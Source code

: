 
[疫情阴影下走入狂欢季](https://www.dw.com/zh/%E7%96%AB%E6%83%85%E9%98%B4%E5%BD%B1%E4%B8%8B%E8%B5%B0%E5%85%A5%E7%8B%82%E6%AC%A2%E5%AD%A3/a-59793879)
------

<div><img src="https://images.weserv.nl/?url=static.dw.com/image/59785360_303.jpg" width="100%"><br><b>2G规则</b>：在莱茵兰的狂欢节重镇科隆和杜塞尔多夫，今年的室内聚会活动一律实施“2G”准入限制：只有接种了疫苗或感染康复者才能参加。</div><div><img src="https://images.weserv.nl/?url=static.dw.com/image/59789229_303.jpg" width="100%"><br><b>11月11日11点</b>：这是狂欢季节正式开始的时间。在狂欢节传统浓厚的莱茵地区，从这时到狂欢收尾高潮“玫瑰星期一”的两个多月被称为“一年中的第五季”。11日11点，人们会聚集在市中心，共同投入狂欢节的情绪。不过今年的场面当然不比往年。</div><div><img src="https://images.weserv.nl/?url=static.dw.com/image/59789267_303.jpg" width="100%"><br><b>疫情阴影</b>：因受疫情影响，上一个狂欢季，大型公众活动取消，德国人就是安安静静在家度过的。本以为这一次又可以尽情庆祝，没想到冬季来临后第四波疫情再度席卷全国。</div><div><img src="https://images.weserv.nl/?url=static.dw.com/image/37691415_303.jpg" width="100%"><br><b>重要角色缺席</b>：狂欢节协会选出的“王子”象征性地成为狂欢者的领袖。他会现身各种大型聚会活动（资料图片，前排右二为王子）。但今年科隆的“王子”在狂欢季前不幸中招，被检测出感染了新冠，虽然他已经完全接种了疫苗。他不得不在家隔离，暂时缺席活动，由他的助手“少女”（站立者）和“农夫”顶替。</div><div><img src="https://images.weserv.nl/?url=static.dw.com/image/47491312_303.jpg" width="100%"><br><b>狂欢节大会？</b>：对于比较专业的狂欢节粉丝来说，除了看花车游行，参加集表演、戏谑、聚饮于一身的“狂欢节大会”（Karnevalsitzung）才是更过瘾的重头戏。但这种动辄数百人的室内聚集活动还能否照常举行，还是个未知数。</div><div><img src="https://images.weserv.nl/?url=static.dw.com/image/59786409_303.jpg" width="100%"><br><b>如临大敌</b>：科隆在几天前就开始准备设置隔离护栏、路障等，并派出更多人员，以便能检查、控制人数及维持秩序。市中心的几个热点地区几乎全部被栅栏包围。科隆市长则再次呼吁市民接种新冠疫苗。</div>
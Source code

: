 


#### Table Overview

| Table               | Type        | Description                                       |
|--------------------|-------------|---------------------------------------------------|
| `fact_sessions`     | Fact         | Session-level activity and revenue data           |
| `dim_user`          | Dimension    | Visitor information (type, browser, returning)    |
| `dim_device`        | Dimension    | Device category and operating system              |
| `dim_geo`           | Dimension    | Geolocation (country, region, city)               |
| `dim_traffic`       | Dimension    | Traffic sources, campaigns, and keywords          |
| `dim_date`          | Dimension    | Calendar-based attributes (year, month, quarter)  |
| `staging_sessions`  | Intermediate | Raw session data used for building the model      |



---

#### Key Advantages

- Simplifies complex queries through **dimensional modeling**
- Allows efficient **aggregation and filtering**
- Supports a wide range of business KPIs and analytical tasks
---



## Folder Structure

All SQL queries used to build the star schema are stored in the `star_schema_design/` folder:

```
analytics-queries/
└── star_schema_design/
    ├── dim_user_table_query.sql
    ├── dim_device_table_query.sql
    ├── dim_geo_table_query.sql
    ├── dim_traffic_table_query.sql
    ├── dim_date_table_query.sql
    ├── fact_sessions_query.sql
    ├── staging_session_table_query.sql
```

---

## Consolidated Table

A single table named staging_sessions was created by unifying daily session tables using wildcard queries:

────────────────────────────────────────

* **What this task involves**: Where a line of the records above holds the word "queries", copy that line.

* **Answer to the problem**:
- Simplifies complex queries through **dimensional modeling**
All SQL queries used to build the star schema are stored in the `star_schema_design/` folder:
analytics-queries/
A single table named staging_sessions was created by unifying daily session tables using wildcard queries:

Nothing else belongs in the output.